All of the entries below are to be repeated word for word.
• • •
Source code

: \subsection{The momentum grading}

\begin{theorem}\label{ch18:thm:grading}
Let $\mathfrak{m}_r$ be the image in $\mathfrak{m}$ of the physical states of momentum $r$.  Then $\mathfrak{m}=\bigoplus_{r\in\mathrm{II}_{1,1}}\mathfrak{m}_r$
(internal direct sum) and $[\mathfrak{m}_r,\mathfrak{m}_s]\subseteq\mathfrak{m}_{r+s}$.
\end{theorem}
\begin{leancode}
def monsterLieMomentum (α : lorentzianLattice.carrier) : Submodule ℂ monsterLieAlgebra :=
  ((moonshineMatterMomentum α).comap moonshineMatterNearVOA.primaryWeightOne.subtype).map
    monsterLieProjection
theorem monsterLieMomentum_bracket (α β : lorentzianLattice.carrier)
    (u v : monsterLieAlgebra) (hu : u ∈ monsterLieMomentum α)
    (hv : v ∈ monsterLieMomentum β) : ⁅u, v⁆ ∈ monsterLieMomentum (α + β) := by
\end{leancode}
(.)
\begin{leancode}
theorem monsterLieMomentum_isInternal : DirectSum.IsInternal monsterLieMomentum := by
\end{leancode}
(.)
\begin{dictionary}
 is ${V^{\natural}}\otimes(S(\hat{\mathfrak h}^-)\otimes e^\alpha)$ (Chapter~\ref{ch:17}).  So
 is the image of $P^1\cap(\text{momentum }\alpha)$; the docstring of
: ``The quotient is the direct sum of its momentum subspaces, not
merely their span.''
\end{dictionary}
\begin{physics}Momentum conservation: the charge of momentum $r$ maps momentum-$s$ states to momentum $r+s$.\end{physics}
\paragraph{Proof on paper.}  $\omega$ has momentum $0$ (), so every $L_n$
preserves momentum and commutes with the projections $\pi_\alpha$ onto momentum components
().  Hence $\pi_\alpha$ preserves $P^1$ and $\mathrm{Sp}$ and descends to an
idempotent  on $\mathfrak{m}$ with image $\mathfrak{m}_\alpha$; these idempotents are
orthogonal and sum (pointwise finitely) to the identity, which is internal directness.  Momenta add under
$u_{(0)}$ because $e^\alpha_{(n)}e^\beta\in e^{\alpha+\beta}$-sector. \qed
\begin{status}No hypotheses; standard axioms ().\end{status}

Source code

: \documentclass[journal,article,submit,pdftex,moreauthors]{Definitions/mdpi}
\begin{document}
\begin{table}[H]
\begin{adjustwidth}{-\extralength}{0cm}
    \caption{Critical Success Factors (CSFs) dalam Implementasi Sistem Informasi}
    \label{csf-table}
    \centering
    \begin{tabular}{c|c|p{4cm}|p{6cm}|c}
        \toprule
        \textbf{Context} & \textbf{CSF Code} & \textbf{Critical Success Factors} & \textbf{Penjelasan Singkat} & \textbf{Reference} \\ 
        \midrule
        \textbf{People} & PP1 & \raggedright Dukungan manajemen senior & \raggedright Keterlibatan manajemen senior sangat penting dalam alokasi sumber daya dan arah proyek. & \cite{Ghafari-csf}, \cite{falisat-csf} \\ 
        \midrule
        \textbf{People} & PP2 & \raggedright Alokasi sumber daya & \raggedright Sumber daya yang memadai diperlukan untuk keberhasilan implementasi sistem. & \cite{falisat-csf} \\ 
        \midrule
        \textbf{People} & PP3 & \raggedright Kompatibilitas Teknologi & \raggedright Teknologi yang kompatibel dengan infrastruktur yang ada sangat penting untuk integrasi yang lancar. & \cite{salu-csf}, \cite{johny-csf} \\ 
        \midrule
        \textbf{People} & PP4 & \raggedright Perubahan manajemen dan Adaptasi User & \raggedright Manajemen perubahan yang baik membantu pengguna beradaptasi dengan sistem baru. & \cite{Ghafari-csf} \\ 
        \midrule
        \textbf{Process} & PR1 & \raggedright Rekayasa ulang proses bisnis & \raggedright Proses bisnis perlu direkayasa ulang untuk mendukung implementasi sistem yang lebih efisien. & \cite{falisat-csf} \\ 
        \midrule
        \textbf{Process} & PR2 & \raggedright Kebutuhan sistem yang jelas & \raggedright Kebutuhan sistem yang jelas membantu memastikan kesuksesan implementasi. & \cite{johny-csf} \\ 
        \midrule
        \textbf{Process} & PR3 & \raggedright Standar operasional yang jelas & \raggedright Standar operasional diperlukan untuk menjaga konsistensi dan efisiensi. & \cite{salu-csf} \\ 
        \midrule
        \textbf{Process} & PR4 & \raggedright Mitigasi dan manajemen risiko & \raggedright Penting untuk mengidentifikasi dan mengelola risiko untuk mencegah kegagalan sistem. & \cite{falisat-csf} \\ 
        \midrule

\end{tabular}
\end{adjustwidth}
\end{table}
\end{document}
• • •
# Task result
Source code

: \subsection{The momentum grading}

\begin{theorem}\label{ch18:thm:grading}
Let $\mathfrak{m}_r$ be the image in $\mathfrak{m}$ of the physical states of momentum $r$.  Then $\mathfrak{m}=\bigoplus_{r\in\mathrm{II}_{1,1}}\mathfrak{m}_r$
(internal direct sum) and $[\mathfrak{m}_r,\mathfrak{m}_s]\subseteq\mathfrak{m}_{r+s}$.
\end{theorem}
\begin{leancode}
def monsterLieMomentum (α : lorentzianLattice.carrier) : Submodule ℂ monsterLieAlgebra :=
  ((moonshineMatterMomentum α).comap moonshineMatterNearVOA.primaryWeightOne.subtype).map
    monsterLieProjection
theorem monsterLieMomentum_bracket (α β : lorentzianLattice.carrier)
    (u v : monsterLieAlgebra) (hu : u ∈ monsterLieMomentum α)
    (hv : v ∈ monsterLieMomentum β) : ⁅u, v⁆ ∈ monsterLieMomentum (α + β) := by
\end{leancode}
(.)
\begin{leancode}
theorem monsterLieMomentum_isInternal : DirectSum.IsInternal monsterLieMomentum := by
\end{leancode}
(.)
\begin{dictionary}
 is ${V^{\natural}}\otimes(S(\hat{\mathfrak h}^-)\otimes e^\alpha)$ (Chapter~\ref{ch:17}).  So
 is the image of $P^1\cap(\text{momentum }\alpha)$; the docstring of
: ``The quotient is the direct sum of its momentum subspaces, not
merely their span.''
\end{dictionary}
\begin{physics}Momentum conservation: the charge of momentum $r$ maps momentum-$s$ states to momentum $r+s$.\end{physics}
\paragraph{Proof on paper.}  $\omega$ has momentum $0$ (), so every $L_n$
preserves momentum and commutes with the projections $\pi_\alpha$ onto momentum components
().  Hence $\pi_\alpha$ preserves $P^1$ and $\mathrm{Sp}$ and descends to an
idempotent  on $\mathfrak{m}$ with image $\mathfrak{m}_\alpha$; these idempotents are
orthogonal and sum (pointwise finitely) to the identity, which is internal directness.  Momenta add under
$u_{(0)}$ because $e^\alpha_{(n)}e^\beta\in e^{\alpha+\beta}$-sector. \qed
\begin{status}No hypotheses; standard axioms ().\end{status}

Source code

: \documentclass[journal,article,submit,pdftex,moreauthors]{Definitions/mdpi}
\begin{document}
\begin{table}[H]
\begin{adjustwidth}{-\extralength}{0cm}
    \caption{Critical Success Factors (CSFs) dalam Implementasi Sistem Informasi}
    \label{csf-table}
    \centering
    \begin{tabular}{c|c|p{4cm}|p{6cm}|c}
        \toprule
        \textbf{Context} & \textbf{CSF Code} & \textbf{Critical Success Factors} & \textbf{Penjelasan Singkat} & \textbf{Reference} \\ 
        \midrule
        \textbf{People} & PP1 & \raggedright Dukungan manajemen senior & \raggedright Keterlibatan manajemen senior sangat penting dalam alokasi sumber daya dan arah proyek. & \cite{Ghafari-csf}, \cite{falisat-csf} \\ 
        \midrule
        \textbf{People} & PP2 & \raggedright Alokasi sumber daya & \raggedright Sumber daya yang memadai diperlukan untuk keberhasilan implementasi sistem. & \cite{falisat-csf} \\ 
        \midrule
        \textbf{People} & PP3 & \raggedright Kompatibilitas Teknologi & \raggedright Teknologi yang kompatibel dengan infrastruktur yang ada sangat penting untuk integrasi yang lancar. & \cite{salu-csf}, \cite{johny-csf} \\ 
        \midrule
        \textbf{People} & PP4 & \raggedright Perubahan manajemen dan Adaptasi User & \raggedright Manajemen perubahan yang baik membantu pengguna beradaptasi dengan sistem baru. & \cite{Ghafari-csf} \\ 
        \midrule
        \textbf{Process} & PR1 & \raggedright Rekayasa ulang proses bisnis & \raggedright Proses bisnis perlu direkayasa ulang untuk mendukung implementasi sistem yang lebih efisien. & \cite{falisat-csf} \\ 
        \midrule
        \textbf{Process} & PR2 & \raggedright Kebutuhan sistem yang jelas & \raggedright Kebutuhan sistem yang jelas membantu memastikan kesuksesan implementasi. & \cite{johny-csf} \\ 
        \midrule
        \textbf{Process} & PR3 & \raggedright Standar operasional yang jelas & \raggedright Standar operasional diperlukan untuk menjaga konsistensi dan efisiensi. & \cite{salu-csf} \\ 
        \midrule
        \textbf{Process} & PR4 & \raggedright Mitigasi dan manajemen risiko & \raggedright Penting untuk mengidentifikasi dan mengelola risiko untuk mencegah kegagalan sistem. & \cite{falisat-csf} \\ 
        \midrule

\end{tabular}
\end{adjustwidth}
\end{table}
\end{document}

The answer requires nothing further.